> [What you are asked to do]
From the entries below, give the number of lines where the word "Simplify" occurs, and nothing else.

Task inputs Block Start

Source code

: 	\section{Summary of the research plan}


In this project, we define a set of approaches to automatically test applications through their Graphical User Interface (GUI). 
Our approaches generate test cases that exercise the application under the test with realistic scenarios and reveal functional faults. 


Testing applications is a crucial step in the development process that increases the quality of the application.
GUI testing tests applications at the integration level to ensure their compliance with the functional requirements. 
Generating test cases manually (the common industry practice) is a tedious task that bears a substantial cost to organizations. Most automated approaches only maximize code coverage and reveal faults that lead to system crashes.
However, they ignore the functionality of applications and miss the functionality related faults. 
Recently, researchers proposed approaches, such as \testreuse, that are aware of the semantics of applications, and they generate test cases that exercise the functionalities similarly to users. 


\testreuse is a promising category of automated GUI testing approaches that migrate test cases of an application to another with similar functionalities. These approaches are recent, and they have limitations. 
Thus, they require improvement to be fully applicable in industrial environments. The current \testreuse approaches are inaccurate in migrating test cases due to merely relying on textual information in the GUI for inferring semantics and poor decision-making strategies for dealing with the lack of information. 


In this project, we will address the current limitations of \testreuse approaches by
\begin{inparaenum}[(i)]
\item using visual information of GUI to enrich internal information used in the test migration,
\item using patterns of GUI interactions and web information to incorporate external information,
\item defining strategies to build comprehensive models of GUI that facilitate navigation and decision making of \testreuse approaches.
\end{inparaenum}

Task inputs Block End
Task inputs Block Start

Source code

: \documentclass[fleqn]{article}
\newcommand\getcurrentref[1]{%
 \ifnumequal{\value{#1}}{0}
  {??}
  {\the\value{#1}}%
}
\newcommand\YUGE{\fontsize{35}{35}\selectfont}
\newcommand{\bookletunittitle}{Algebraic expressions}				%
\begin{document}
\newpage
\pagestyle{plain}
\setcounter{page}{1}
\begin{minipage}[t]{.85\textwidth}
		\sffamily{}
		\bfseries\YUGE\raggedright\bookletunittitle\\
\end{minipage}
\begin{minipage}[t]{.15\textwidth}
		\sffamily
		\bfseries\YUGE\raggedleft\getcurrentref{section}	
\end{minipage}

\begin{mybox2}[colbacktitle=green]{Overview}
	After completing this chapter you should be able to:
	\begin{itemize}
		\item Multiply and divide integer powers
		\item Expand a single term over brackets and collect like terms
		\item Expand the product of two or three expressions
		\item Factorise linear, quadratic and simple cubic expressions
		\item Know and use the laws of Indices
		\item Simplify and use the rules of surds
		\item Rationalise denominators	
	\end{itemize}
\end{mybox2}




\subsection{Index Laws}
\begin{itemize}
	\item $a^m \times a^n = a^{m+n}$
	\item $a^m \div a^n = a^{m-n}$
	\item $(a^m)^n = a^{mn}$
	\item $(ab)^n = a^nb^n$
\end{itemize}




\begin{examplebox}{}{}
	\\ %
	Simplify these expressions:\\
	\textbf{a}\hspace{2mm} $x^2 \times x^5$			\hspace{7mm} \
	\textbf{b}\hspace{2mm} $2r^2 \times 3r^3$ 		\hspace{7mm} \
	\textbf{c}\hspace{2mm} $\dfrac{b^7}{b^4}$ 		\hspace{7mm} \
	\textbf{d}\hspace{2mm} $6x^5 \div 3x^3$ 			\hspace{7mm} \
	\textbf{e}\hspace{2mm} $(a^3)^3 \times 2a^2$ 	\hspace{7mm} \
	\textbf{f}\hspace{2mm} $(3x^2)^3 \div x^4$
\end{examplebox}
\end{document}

Task inputs Block End
Task inputs Block Start

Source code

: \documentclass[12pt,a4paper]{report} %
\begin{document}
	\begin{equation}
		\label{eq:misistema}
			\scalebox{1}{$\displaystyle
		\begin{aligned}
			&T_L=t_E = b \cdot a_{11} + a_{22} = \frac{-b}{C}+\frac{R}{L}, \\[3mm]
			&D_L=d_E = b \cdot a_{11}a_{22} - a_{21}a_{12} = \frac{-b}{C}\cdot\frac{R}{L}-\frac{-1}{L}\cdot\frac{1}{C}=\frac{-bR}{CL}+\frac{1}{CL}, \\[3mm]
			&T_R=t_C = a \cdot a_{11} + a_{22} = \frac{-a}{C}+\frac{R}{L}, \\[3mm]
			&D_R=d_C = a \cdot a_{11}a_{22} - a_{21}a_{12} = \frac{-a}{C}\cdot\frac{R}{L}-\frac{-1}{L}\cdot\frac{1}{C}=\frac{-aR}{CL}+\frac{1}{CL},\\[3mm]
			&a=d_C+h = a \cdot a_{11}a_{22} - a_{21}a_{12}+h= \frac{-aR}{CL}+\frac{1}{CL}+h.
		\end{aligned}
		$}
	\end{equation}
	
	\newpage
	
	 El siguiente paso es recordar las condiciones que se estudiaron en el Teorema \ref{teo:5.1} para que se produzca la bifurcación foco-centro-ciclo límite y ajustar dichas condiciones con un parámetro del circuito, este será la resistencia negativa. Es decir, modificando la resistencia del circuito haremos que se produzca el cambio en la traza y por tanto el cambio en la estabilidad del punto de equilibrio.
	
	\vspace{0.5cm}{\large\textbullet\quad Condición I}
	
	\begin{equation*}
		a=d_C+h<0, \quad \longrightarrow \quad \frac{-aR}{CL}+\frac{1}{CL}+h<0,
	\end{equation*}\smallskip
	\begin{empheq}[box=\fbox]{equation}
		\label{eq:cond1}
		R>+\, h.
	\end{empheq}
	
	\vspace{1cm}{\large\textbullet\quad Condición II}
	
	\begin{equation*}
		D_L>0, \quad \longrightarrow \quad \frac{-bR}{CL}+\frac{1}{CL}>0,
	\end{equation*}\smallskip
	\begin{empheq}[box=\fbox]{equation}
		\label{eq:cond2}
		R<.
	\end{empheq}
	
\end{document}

Task inputs Block End

> [Solution for this problem]
2